> **Data extracted from a collection**:
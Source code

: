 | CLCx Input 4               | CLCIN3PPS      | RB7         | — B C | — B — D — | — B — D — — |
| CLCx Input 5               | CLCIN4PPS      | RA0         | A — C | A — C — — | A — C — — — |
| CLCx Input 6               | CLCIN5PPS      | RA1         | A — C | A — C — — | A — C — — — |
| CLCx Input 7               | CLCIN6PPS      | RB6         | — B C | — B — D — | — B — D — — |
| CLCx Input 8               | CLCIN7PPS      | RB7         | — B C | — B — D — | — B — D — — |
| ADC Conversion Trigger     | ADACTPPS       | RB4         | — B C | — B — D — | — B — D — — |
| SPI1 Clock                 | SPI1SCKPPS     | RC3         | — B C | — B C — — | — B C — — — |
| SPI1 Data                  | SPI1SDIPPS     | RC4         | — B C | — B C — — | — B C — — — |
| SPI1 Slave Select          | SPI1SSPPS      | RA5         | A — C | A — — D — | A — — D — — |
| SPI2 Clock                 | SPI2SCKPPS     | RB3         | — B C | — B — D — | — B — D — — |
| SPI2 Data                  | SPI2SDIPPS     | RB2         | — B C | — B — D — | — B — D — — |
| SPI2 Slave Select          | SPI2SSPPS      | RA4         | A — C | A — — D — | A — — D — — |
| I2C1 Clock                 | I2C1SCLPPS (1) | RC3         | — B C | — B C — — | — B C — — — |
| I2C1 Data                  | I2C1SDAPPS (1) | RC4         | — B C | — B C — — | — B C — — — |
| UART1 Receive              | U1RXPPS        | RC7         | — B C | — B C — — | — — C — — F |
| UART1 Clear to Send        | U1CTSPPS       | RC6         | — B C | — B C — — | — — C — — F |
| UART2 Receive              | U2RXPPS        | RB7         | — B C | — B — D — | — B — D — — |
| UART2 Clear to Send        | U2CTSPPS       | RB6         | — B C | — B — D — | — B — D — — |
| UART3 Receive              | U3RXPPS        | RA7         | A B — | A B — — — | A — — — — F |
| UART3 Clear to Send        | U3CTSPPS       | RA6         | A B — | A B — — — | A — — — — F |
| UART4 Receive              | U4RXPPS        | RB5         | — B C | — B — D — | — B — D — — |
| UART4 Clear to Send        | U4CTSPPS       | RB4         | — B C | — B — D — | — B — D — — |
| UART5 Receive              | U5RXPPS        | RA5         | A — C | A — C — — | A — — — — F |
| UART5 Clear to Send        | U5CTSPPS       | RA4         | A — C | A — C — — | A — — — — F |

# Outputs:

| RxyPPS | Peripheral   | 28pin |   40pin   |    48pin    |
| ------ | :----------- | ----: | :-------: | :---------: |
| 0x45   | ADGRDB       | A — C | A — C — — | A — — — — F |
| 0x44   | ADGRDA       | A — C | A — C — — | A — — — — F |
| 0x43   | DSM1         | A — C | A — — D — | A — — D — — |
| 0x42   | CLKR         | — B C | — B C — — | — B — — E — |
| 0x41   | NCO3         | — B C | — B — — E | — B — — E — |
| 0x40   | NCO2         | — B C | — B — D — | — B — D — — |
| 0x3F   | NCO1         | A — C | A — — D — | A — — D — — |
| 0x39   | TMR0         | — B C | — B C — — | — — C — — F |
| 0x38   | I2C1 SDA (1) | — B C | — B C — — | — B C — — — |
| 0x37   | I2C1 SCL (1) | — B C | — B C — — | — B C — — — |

> **Exercise goal**:
Among the entries above, the lines between the ones containing "CLCx Input 6" and "CLCx Input 7", inclusive, are to be transcribed exactly. No other line is to be given.

> **Finished task**:
| CLCx Input 6               | CLCIN5PPS      | RA1         | A — C | A — C — — | A — C — — — |
| CLCx Input 7               | CLCIN6PPS      | RB6         | — B C | — B — D — | — B — D — — |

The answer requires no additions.